## EXERCISE REQUIREMENTS
A word-for-word copy of the entries, with images excluded, is the expected answer.

## INPUT DATA

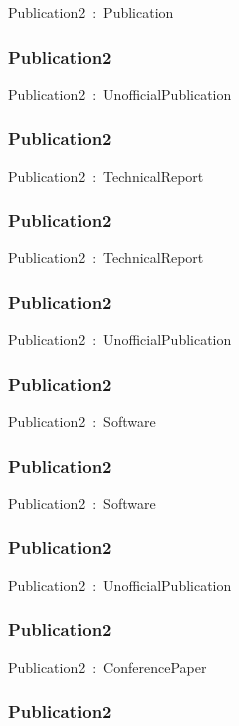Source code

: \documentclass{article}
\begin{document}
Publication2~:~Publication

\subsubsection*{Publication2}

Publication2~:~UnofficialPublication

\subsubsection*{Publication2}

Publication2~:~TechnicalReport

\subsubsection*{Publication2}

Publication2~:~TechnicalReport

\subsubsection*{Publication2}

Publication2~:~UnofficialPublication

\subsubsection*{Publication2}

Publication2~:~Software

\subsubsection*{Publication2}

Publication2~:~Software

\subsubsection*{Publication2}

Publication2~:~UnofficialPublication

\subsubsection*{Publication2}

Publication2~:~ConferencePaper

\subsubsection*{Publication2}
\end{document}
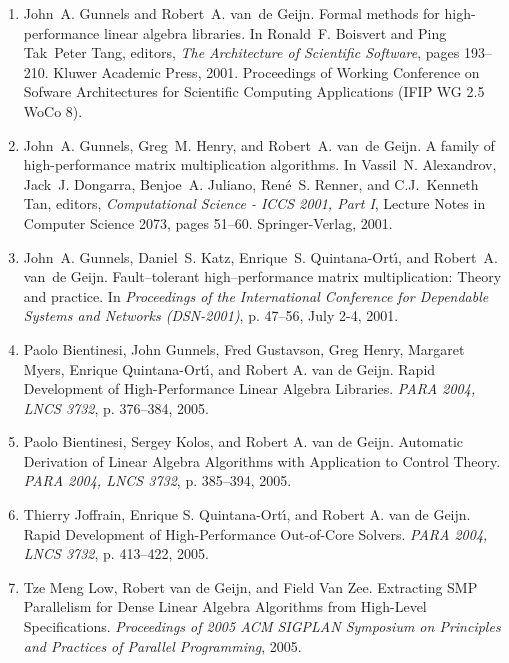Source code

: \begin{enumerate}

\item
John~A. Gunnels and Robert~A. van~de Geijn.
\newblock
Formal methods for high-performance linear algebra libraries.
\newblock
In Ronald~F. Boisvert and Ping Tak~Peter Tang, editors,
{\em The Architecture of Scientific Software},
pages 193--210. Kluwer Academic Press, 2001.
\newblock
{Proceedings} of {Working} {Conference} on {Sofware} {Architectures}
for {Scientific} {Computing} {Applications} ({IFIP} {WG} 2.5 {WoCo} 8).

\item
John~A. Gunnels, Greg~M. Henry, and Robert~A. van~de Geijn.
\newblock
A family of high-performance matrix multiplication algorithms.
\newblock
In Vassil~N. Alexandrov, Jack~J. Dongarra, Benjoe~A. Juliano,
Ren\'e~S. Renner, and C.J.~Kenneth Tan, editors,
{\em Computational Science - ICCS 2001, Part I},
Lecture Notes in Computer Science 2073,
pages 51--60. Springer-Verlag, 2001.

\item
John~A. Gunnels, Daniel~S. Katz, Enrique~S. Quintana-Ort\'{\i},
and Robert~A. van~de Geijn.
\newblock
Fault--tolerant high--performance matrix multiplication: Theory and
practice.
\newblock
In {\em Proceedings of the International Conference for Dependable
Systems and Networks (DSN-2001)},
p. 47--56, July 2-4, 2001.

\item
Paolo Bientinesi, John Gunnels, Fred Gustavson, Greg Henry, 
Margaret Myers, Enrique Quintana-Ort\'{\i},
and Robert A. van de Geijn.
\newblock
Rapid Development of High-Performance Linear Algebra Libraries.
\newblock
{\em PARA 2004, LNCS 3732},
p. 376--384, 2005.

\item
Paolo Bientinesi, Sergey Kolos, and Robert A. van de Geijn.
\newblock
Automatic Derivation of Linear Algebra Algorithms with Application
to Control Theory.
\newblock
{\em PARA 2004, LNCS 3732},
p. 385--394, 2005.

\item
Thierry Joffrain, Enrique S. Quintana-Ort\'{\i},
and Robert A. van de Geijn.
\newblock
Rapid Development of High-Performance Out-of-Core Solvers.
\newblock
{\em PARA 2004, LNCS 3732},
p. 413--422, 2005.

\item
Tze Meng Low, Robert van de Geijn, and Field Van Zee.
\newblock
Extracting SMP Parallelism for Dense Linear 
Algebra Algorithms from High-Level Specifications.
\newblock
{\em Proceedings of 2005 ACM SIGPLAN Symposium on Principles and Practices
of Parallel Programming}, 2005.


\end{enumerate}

## RESPONSE TO THIS TASK
Source code

: \documentclass{article}
\begin{document}
Publication2~:~Publication

\subsubsection*{Publication2}

Publication2~:~UnofficialPublication

\subsubsection*{Publication2}

Publication2~:~TechnicalReport

\subsubsection*{Publication2}

Publication2~:~TechnicalReport

\subsubsection*{Publication2}

Publication2~:~UnofficialPublication

\subsubsection*{Publication2}

Publication2~:~Software

\subsubsection*{Publication2}

Publication2~:~Software

\subsubsection*{Publication2}

Publication2~:~UnofficialPublication

\subsubsection*{Publication2}

Publication2~:~ConferencePaper

\subsubsection*{Publication2}
\end{document}
Source code

: \begin{enumerate}

\item
John~A. Gunnels and Robert~A. van~de Geijn.
\newblock
Formal methods for high-performance linear algebra libraries.
\newblock
In Ronald~F. Boisvert and Ping Tak~Peter Tang, editors,
{\em The Architecture of Scientific Software},
pages 193--210. Kluwer Academic Press, 2001.
\newblock
{Proceedings} of {Working} {Conference} on {Sofware} {Architectures}
for {Scientific} {Computing} {Applications} ({IFIP} {WG} 2.5 {WoCo} 8).

\item
John~A. Gunnels, Greg~M. Henry, and Robert~A. van~de Geijn.
\newblock
A family of high-performance matrix multiplication algorithms.
\newblock
In Vassil~N. Alexandrov, Jack~J. Dongarra, Benjoe~A. Juliano,
Ren\'e~S. Renner, and C.J.~Kenneth Tan, editors,
{\em Computational Science - ICCS 2001, Part I},
Lecture Notes in Computer Science 2073,
pages 51--60. Springer-Verlag, 2001.

\item
John~A. Gunnels, Daniel~S. Katz, Enrique~S. Quintana-Ort\'{\i},
and Robert~A. van~de Geijn.
\newblock
Fault--tolerant high--performance matrix multiplication: Theory and
practice.
\newblock
In {\em Proceedings of the International Conference for Dependable
Systems and Networks (DSN-2001)},
p. 47--56, July 2-4, 2001.

\item
Paolo Bientinesi, John Gunnels, Fred Gustavson, Greg Henry, 
Margaret Myers, Enrique Quintana-Ort\'{\i},
and Robert A. van de Geijn.
\newblock
Rapid Development of High-Performance Linear Algebra Libraries.
\newblock
{\em PARA 2004, LNCS 3732},
p. 376--384, 2005.

\item
Paolo Bientinesi, Sergey Kolos, and Robert A. van de Geijn.
\newblock
Automatic Derivation of Linear Algebra Algorithms with Application
to Control Theory.
\newblock
{\em PARA 2004, LNCS 3732},
p. 385--394, 2005.

\item
Thierry Joffrain, Enrique S. Quintana-Ort\'{\i},
and Robert A. van de Geijn.
\newblock
Rapid Development of High-Performance Out-of-Core Solvers.
\newblock
{\em PARA 2004, LNCS 3732},
p. 413--422, 2005.

\item
Tze Meng Low, Robert van de Geijn, and Field Van Zee.
\newblock
Extracting SMP Parallelism for Dense Linear 
Algebra Algorithms from High-Level Specifications.
\newblock
{\em Proceedings of 2005 ACM SIGPLAN Symposium on Principles and Practices
of Parallel Programming}, 2005.


\end{enumerate}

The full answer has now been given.